Let $m$ and $n$ be positive integers. Show that $$4mn-m-n$$ can never be a square.
In my attempt I started by assuming for the sake of contradiction that $$4mn-m-n=k^2$$ for some $k \in \mathbb{N_0^+}$. Then I considered $k^2 \pmod3$ (I couldn't find a way for $\pmod4$ or $\pmod8$ to help)
$$k^2 \equiv 0,1 \pmod3$$
This yield three possibilities for $m$ and $n$ $\pmod3$ either $$m,n \equiv 0 \pmod3$$ $$m \equiv 0,\;\;\;n \equiv 2 \pmod3 \; \; \;(WLOG)$$ $$m,n \equiv 2 \pmod3$$ Case $1$: $m,n \equiv 0 \pmod3$
Let $m=3m'$ and $n=3n'$ then $k^2=36m'n'-3m'-3n'$ Hence $3|k^2 \implies 3|k$ Let $k=3k'$ then $$9k'^2=36m'n'-3m'-3n'$$
$$\implies3k'^2=12m'n'-m'-n'$$ Here I'm stuck and don't know if anything I've done is helpful and don't feel inclined to pursue the other cases given what happened here.
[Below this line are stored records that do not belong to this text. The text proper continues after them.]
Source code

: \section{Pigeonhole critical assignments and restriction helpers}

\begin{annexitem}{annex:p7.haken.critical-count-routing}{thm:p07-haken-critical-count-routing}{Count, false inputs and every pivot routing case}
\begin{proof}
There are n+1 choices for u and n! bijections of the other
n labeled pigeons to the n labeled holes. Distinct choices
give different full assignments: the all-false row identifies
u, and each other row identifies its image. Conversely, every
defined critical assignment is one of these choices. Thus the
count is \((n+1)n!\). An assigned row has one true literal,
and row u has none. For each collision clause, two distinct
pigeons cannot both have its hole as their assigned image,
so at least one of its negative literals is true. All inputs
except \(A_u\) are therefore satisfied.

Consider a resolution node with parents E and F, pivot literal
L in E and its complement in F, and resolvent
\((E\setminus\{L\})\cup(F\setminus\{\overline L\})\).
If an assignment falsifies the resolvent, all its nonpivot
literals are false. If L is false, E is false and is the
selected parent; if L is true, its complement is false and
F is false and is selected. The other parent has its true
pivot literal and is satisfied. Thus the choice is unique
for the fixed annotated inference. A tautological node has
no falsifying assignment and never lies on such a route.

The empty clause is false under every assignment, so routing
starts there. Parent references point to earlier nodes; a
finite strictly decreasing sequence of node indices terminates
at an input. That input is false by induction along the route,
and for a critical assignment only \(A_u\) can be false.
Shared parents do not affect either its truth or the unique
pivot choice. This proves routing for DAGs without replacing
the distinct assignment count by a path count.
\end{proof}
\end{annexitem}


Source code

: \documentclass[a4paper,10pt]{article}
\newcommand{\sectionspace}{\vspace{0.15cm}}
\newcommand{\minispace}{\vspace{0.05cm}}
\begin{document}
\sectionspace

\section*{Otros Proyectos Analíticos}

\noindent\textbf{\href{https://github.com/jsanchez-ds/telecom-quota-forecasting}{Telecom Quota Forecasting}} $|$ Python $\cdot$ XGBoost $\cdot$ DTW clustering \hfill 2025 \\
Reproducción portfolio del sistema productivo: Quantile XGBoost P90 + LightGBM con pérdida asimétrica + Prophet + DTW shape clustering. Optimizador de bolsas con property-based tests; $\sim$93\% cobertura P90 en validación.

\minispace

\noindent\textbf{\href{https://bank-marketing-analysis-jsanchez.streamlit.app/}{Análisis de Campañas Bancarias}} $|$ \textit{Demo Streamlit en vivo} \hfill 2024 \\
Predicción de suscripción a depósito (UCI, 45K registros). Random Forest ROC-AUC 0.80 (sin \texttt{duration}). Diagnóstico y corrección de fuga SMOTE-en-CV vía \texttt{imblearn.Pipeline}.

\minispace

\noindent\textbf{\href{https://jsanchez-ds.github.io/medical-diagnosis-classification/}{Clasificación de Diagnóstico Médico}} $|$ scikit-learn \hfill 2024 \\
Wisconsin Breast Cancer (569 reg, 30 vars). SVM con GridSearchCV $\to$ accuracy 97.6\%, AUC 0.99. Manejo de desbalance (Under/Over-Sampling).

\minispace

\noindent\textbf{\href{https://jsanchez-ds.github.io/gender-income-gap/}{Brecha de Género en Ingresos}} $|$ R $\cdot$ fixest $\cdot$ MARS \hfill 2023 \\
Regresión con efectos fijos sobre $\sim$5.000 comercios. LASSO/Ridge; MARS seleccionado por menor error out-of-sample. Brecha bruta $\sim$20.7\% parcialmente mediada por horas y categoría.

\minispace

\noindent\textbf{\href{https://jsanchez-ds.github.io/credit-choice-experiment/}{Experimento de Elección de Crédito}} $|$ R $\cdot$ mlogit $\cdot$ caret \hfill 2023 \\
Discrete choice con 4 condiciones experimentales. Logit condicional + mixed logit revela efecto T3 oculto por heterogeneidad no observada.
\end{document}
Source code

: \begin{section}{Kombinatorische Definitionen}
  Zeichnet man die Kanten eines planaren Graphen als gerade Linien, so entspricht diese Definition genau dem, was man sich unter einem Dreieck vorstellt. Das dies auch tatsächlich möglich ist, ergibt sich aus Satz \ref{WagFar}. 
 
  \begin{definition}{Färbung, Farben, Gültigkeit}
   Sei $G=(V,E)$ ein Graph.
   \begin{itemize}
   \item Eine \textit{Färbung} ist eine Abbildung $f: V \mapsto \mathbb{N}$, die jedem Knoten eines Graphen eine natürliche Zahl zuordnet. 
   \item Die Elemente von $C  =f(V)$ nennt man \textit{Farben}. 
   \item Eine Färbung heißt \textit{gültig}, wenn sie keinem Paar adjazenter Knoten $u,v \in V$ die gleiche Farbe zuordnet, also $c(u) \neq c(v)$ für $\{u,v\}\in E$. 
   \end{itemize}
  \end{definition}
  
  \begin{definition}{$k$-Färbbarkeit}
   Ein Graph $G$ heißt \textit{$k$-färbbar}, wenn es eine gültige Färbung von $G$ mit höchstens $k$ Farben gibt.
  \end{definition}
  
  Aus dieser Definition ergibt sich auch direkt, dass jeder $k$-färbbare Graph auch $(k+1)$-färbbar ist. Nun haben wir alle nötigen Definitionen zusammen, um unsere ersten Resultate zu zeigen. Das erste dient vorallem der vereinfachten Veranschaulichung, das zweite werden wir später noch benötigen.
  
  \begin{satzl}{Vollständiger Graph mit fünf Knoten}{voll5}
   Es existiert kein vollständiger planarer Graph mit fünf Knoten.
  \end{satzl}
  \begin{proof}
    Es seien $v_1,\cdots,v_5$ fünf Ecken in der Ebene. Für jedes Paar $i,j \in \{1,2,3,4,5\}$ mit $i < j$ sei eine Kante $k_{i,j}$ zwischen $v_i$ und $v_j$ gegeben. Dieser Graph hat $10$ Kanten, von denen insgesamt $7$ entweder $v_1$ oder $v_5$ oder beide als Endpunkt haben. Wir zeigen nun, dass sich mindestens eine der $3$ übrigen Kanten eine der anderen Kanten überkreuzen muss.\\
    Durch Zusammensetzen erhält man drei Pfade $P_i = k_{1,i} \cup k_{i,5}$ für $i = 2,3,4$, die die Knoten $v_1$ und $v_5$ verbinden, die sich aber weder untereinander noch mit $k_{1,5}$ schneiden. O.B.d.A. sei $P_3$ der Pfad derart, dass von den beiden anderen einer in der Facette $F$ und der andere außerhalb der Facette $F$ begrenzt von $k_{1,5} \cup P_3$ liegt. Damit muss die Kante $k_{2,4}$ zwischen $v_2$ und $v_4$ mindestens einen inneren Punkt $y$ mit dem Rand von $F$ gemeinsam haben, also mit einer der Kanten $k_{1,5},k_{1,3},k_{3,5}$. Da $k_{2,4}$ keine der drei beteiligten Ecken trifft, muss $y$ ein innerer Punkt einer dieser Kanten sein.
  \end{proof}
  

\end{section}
I was hoping to reduce this to some sort of infinite descent argument – that didn't happen. I now think that my approach was probably completely wrong. Any help would be greatly appreciated.
Best Answer
Assume on the contrary that $4mn-m-n=k^2$. Then $(4m-1)(4n-1)=(2k)^2+1$. Since $4m-1 \equiv 3 \pmod{4}$ and $4m-1>0$, $4m-1$ has a prime factor $p \equiv 3 \pmod{4}$. Then $p \mid (2k)^2+1$, which gives a contradiction since $(\frac{-1}{p})=(-1)^{\frac{p-1}{2}}=-1$.